So war es, und so musste es sein, so zwar, daß es nicht anders sein konnte. Eine große Ehre ist es für den Namen Maria, daß Gott dessen Urheber ist; ein noch größerer Ruhm und Vorzug ist dieses, daß nur Gott dessen Urheber sein konnte. – – Da nämlich die Größe der Mutter Gottes so unermeßlich ist, daß sie bloß der göttliche Verstand erfassen und die Würde und Vollkommenheiten, die sie in sich vereint, und die über jedes Geschöpf erhaben sind, erklären kann: so vermag also nur Gott ihr den Namen zu geben, gleichwie nur Er ihn zu erklären im Stande ist.
Wenn Gott, – bevor er diese demutvolle Jungfrau von Nazareth zur Mutter auserwählte, – ihr den Namen Maria gegeben, – so musste er derselben – kraft dieses Namens, die Würde einer Mutter verleihen, wozu sie vorher bestimmt war, und die hierzu nötigen Eigenschaften und Gnaden; denn würde dem Namen das mangeln, was er bedeutet, und der Person, welcher derselbe gegeben ward, ihre Würde, und der Würde ihre Vorrechte – dann würde Gott (was unmöglich ist) sein Wort nicht halten, und die Benennung würde keine göttliche, ja, nicht einmal eine menschliche sein, wie es jene war, die Adam im Paradiese vollzog.

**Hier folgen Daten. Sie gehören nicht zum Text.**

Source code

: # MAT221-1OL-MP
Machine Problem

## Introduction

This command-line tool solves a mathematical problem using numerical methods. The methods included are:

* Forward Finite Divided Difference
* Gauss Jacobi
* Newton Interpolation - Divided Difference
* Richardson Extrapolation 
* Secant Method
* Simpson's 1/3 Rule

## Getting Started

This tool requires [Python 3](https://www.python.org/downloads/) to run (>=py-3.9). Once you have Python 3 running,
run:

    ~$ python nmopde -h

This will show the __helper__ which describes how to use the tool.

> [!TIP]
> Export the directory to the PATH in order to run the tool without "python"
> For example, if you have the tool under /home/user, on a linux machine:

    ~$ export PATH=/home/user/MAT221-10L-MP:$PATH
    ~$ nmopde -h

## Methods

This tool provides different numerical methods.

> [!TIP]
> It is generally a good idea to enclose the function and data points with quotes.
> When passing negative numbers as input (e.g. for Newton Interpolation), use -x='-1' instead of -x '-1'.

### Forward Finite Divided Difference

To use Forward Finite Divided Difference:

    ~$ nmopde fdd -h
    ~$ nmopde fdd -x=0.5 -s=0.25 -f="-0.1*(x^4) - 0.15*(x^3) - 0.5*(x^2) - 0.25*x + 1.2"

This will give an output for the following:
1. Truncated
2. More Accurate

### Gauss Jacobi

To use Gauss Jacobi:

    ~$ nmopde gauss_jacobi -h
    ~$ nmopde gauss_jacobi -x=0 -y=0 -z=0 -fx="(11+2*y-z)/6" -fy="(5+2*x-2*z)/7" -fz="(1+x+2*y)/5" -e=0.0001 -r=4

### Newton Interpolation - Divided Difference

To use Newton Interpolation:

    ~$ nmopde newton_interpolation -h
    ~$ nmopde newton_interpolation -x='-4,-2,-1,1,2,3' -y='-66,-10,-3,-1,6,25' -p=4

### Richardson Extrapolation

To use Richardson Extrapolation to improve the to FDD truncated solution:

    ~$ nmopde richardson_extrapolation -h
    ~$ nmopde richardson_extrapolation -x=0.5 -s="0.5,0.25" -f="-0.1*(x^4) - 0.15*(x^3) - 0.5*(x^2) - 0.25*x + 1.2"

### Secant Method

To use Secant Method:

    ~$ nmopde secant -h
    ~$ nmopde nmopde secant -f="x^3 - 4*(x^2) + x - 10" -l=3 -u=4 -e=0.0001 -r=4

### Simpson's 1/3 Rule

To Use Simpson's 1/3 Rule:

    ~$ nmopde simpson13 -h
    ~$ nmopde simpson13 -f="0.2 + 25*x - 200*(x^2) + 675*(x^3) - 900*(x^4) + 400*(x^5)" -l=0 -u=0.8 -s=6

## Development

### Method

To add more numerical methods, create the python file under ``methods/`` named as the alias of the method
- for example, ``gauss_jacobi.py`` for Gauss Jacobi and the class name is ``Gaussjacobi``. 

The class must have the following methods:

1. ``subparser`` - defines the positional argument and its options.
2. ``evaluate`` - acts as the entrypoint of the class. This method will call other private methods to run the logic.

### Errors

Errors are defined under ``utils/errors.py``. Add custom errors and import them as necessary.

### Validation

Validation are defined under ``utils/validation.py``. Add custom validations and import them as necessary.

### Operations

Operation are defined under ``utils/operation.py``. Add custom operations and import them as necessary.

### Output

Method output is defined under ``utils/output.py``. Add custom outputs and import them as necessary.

Wenn auch Adam, wie wir sagten, den Geschöpfen das Dasein nicht geben konnte, so konnte er ihnen doch die Namen geben, die ihrer wesentlichen Beschaffenheit entsprachen und angemessen waren. Und will daraus Jemand folgern: die Namen der anderen Marien, die sie von Menschen erhalten hätten, – sie hätten wenigstens diese Eigentümlichkeit und die Gleichförmigkeit mit seiner Bedeutung: so sage ich, es ist dieses keineswegs der Fall; denn die Erkenntnis, mittelst welcher Adam im Paradiese das Wesen der Tiere erkannte, und ihnen Namen geben konnte, die ihnen entsprechend und angemessen waren, sie glich nicht der natürlichen und unvollkommenen Erkenntnis, die jetzt die Menschen haben, – nein, war eine andere, weit höhere, übernatürliche und eingegossene Erkenntnis, deren Adam und alle seine Nachkommen durch die Sünde beraubt wurden.
Und dieser Mangel ist der Grund, warum die Namen, welche die Menschen jetzt auflegen, dem, was sie damit bezeichnen wollen, entweder widersprechen oder dafür unpassend und davon so recht entfernt sind. Bei Adam selbst finden wir dieses bestätigt. Adam gab seinem Weibe den Namen und nannte sie Eva, ein Name, der „Leben“ bedeutet; und während er den Grund angibt, fügt er einen Irrtum zu einem andern; denn er erklärt, er nenne sie „Leben“, weil sie die Mutter aller Lebendigen sei. (Gen. 3,20) Welch eine Verblendung! Welch eine Torheit! Welch eine Unwissenheit, und welch ein Mangel an Selbsterkenntnis! Wer war es denn anders, der den Tod in die Welt gebracht, – als Eva? Was anders verwandelte die unsterblichen Menschen in sterbliche, als dieses, daß sie Kinder dieser Mutter sind?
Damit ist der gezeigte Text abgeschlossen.